The Backend.AI server engine execution environment has been upgraded to Python 3.10.

Miscellaneous

  • Modified certain container images that use jemalloc, a system package installed in the container image, to prevent conflicts with the container resource constraint layer when running.
  • Disabled the repetitive storage capacity scan feature for container working directories to prevent excessive performance degradation in certain environments.

Other Improvements in User Interface and Usability

  • File browser is now separated into a dedicated container managed by storage proxy, providing better file I/O performance. (BETA)
  • You can now set a pending timeout to automatically cancel a session creation request if it is not scheduled for the specified time period for each resource group.
  • You can specify the types of sessions allowed to run for each resource group.
  • You can mount a virtual folder to an arbitrary absolute path location inside a container.
  • You can mount subdirectories of a virtual folder to the /home/work subdirectory or an arbitrary absolute path location inside a container.
  • You can now see session information more simply in the WebUI.
  • The WebUI now distinguishes between batch sessions and interactive sessions.
  • The CLI provides consistent JSON output for not only queries but also mutation operations that change server information.
  • The backend.ai-client and backend.ai-client-cli packages have been separated to reduce the potential for dependency conflicts when integrating the SDK with other applications and frameworks. (BETA)
  • Error details in Storage proxy are better conveyed via Manager API, with more detailed information on the error cause and related file paths.

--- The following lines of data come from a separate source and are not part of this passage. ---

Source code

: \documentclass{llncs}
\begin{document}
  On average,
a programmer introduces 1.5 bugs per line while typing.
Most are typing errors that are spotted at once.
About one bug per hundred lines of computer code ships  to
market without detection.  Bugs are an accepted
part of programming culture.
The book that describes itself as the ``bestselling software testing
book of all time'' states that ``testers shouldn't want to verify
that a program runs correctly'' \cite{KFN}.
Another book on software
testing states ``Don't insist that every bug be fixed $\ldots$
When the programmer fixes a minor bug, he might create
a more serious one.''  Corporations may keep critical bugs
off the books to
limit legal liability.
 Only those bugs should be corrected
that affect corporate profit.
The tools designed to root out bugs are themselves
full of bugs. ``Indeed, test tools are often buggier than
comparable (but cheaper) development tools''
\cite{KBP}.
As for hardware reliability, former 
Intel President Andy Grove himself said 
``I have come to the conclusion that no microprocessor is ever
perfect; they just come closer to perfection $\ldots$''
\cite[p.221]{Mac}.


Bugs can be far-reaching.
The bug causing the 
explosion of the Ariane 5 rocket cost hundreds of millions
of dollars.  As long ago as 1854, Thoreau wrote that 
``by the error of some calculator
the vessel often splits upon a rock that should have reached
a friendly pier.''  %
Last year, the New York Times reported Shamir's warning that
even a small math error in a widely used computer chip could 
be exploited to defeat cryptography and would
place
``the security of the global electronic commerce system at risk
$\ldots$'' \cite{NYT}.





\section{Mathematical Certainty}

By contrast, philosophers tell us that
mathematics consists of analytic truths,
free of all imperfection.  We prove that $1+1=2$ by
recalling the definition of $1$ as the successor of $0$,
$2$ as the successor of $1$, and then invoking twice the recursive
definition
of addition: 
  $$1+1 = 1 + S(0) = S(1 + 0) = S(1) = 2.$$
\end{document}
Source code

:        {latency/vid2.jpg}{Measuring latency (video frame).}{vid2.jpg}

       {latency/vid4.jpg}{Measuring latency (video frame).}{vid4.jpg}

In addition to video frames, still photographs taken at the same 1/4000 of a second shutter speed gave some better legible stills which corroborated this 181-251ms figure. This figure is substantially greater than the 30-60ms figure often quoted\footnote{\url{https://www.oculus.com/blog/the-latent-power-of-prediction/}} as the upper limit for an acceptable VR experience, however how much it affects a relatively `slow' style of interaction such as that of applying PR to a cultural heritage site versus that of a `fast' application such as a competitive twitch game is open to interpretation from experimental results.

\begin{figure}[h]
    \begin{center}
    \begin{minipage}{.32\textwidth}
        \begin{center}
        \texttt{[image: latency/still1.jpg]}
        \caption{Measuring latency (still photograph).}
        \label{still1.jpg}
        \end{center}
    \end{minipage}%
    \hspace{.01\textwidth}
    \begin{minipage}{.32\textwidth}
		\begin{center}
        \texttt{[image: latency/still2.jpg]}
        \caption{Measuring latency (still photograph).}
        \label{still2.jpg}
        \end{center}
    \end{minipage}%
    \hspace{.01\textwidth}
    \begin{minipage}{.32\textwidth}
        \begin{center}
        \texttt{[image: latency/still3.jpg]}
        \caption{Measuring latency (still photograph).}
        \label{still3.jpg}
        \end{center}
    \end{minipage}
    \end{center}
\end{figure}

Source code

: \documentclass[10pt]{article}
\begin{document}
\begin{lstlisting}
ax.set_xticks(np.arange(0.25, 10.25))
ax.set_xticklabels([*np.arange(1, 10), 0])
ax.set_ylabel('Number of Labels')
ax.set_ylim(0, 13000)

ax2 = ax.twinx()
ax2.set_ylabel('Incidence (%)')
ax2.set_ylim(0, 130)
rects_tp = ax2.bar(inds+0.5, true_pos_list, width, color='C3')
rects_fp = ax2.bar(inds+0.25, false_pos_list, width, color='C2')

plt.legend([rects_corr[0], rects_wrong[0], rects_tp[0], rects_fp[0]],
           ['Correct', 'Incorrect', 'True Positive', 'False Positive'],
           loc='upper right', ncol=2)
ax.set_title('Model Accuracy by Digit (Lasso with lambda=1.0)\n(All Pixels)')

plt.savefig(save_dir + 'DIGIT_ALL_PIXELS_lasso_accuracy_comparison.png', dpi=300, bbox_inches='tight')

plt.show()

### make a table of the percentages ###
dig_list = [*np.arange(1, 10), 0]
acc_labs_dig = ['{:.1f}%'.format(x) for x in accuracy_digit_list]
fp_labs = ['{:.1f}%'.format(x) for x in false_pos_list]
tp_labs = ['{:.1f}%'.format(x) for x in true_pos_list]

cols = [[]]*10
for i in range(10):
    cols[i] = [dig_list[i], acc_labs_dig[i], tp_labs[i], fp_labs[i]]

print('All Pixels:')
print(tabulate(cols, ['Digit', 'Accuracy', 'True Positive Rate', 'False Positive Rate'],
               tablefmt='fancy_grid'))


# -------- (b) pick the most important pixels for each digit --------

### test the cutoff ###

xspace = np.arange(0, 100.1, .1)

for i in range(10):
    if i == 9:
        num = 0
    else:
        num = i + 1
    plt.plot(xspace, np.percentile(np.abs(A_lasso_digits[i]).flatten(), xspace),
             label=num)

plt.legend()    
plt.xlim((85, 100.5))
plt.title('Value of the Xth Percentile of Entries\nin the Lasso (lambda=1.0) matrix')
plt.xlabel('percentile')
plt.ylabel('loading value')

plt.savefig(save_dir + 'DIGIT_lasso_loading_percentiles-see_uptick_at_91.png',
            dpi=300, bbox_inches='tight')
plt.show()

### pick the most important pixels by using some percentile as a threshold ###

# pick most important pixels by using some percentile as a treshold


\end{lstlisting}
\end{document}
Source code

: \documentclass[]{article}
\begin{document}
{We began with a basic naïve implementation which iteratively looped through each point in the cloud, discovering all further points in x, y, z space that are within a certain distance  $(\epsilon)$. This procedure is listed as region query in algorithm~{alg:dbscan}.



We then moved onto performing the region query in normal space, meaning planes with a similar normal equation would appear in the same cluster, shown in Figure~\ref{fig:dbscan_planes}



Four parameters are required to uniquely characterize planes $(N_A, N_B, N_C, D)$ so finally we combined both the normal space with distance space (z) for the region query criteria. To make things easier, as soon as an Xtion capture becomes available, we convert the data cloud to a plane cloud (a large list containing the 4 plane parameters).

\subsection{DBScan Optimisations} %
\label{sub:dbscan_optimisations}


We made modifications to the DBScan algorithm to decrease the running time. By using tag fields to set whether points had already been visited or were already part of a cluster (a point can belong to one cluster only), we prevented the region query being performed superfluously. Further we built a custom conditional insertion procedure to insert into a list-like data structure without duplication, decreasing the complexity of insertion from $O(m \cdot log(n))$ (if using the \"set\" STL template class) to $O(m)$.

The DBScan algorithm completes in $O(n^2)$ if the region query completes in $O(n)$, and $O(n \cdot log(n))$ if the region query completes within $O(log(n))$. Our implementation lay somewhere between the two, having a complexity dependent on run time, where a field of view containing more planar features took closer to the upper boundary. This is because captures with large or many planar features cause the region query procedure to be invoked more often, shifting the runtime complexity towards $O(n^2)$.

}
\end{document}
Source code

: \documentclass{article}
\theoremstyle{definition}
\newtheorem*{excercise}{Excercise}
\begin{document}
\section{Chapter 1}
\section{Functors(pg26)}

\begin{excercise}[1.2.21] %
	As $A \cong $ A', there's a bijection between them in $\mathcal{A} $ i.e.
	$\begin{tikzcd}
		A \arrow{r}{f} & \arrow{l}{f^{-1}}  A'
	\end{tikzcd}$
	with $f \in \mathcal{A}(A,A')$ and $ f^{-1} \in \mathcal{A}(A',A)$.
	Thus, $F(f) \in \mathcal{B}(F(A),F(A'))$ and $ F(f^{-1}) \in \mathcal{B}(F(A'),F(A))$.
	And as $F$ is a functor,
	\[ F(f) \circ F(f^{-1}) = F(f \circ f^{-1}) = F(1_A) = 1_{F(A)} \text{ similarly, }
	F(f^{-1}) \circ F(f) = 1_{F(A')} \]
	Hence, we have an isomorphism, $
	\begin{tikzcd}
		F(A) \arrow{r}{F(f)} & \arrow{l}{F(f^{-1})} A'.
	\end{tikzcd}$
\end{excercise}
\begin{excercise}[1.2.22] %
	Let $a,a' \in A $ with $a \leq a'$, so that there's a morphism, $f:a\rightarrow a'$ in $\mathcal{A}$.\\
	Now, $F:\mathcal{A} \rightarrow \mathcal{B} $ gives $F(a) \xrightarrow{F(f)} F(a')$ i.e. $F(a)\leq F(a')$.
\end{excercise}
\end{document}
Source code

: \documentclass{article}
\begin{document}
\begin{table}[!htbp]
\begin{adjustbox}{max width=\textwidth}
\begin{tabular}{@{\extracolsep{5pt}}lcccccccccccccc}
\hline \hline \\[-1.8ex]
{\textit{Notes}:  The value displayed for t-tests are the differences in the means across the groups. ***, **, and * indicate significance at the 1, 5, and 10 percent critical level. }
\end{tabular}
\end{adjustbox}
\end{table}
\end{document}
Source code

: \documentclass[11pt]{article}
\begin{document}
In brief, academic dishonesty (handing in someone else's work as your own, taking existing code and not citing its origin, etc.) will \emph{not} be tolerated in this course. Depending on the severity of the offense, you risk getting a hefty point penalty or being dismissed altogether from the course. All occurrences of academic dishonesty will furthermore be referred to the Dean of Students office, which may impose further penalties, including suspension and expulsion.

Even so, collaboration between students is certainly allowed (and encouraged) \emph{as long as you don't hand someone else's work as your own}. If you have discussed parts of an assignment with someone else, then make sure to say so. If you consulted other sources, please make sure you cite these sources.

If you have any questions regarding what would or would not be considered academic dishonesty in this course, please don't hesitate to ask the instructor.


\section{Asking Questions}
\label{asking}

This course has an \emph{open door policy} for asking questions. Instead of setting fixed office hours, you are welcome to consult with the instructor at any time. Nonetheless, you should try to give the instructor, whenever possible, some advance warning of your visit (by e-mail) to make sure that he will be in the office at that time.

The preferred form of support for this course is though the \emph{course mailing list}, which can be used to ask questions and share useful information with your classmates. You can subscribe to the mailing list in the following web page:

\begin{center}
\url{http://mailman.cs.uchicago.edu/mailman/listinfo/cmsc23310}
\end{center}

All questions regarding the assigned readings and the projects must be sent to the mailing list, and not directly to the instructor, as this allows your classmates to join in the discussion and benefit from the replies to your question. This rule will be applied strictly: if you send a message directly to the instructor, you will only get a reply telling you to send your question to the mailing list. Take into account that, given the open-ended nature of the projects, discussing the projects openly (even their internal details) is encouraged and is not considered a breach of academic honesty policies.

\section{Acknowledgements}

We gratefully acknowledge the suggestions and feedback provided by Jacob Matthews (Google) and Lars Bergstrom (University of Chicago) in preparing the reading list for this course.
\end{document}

Development and Research Framework Support

  • TensorFlow 2.7/2.8 support
    • Supports TensorFlow 2.7/2.8. Some TensorFlow components are missing for TF 2.8 because some compatible components like TFX have not yet been updated.
  • PyTorch 1.10/1.11 support
  • NGC TensorFlow/PyTorch 22.03, Triton 22.03 support
    • Supports the March 2022 version of the NGC TensorFlow image.
    • Supports the March 2022 version of the NGC PyTorch image.
    • Supports the March 2022 version of Nvidia Triton service image.
  • GPU-accelerated Julia 1.7 and FluxML support
    • Supports CUDA GPU-accelerated Julia 1.7.
    • Provides FluxML with CUDA 11.3-based GPU acceleration.
  • (Cloud) R Studio support
    • Provides R Studio on Backend.AI Cloud directly from the web without desktop app support.
  • Weights & Bias integration support (BETA)
    • Provides integrated support for W&B on Backend.AI, making it easy to run W&B. It is still in beta, and will be officially released at the end of April.